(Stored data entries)
BEGIN
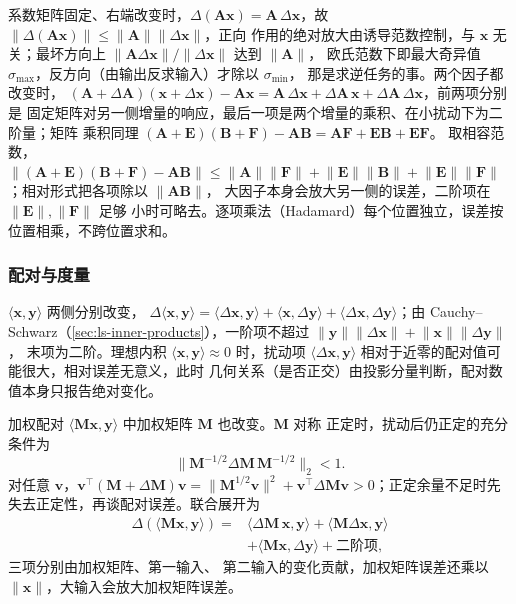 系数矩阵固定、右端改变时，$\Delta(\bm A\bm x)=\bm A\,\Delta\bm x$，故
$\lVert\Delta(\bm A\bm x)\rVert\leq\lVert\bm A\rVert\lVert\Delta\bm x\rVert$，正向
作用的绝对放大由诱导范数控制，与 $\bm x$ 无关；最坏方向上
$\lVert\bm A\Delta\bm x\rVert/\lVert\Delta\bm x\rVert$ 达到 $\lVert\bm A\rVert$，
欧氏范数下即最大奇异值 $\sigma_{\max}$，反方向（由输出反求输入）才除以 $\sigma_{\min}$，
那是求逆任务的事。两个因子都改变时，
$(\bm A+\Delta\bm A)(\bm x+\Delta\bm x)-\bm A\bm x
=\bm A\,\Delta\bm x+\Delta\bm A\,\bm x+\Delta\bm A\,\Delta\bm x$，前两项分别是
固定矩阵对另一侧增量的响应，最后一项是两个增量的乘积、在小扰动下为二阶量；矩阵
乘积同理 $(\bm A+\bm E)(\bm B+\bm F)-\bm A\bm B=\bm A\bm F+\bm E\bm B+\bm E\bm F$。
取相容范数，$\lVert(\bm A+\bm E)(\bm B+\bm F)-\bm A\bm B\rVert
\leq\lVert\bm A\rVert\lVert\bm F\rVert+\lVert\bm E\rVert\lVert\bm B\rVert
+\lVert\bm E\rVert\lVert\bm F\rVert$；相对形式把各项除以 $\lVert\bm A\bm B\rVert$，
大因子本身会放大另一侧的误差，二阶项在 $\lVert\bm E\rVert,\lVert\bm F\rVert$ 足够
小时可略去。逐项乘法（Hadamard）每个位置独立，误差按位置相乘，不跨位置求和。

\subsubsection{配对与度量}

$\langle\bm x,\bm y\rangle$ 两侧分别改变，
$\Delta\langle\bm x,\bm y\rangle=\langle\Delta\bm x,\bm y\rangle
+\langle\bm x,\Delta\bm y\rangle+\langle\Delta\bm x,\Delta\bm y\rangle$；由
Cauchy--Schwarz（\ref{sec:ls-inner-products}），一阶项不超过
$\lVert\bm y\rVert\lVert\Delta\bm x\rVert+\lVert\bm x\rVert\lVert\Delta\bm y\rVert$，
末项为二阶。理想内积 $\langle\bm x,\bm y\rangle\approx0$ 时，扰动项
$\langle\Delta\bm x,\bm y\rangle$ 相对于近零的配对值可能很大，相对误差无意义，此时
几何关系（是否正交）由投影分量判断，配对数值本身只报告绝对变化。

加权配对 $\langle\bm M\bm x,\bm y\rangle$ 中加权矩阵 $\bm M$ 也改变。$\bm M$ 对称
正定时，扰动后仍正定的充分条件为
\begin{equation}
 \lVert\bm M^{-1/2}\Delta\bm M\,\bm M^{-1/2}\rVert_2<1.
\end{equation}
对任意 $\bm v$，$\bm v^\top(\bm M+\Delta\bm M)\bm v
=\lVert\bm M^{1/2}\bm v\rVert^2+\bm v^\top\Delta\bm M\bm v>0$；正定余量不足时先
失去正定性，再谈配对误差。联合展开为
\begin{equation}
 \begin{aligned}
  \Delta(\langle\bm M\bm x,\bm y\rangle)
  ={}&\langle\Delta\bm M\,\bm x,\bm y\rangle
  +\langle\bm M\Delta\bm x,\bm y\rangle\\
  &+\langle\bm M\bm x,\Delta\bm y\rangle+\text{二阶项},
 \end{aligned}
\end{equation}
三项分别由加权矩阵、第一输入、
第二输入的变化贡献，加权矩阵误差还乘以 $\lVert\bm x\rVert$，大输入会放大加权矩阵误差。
END
What you need to do — The response is to contain exactly the lines from the beginning of the data through the line containing "y\rangle+\langle\Delta\bm x,\Delta\bm y\rangle$；由", both ends included, and nothing else; omit the pictures.

Answer area —
 系数矩阵固定、右端改变时，$\Delta(\bm A\bm x)=\bm A\,\Delta\bm x$，故
$\lVert\Delta(\bm A\bm x)\rVert\leq\lVert\bm A\rVert\lVert\Delta\bm x\rVert$，正向
作用的绝对放大由诱导范数控制，与 $\bm x$ 无关；最坏方向上
$\lVert\bm A\Delta\bm x\rVert/\lVert\Delta\bm x\rVert$ 达到 $\lVert\bm A\rVert$，
欧氏范数下即最大奇异值 $\sigma_{\max}$，反方向（由输出反求输入）才除以 $\sigma_{\min}$，
那是求逆任务的事。两个因子都改变时，
$(\bm A+\Delta\bm A)(\bm x+\Delta\bm x)-\bm A\bm x
=\bm A\,\Delta\bm x+\Delta\bm A\,\bm x+\Delta\bm A\,\Delta\bm x$，前两项分别是
固定矩阵对另一侧增量的响应，最后一项是两个增量的乘积、在小扰动下为二阶量；矩阵
乘积同理 $(\bm A+\bm E)(\bm B+\bm F)-\bm A\bm B=\bm A\bm F+\bm E\bm B+\bm E\bm F$。
取相容范数，$\lVert(\bm A+\bm E)(\bm B+\bm F)-\bm A\bm B\rVert
\leq\lVert\bm A\rVert\lVert\bm F\rVert+\lVert\bm E\rVert\lVert\bm B\rVert
+\lVert\bm E\rVert\lVert\bm F\rVert$；相对形式把各项除以 $\lVert\bm A\bm B\rVert$，
大因子本身会放大另一侧的误差，二阶项在 $\lVert\bm E\rVert,\lVert\bm F\rVert$ 足够
小时可略去。逐项乘法（Hadamard）每个位置独立，误差按位置相乘，不跨位置求和。

\subsubsection{配对与度量}

$\langle\bm x,\bm y\rangle$ 两侧分别改变，
$\Delta\langle\bm x,\bm y\rangle=\langle\Delta\bm x,\bm y\rangle
+\langle\bm x,\Delta\bm y\rangle+\langle\Delta\bm x,\Delta\bm y\rangle$；由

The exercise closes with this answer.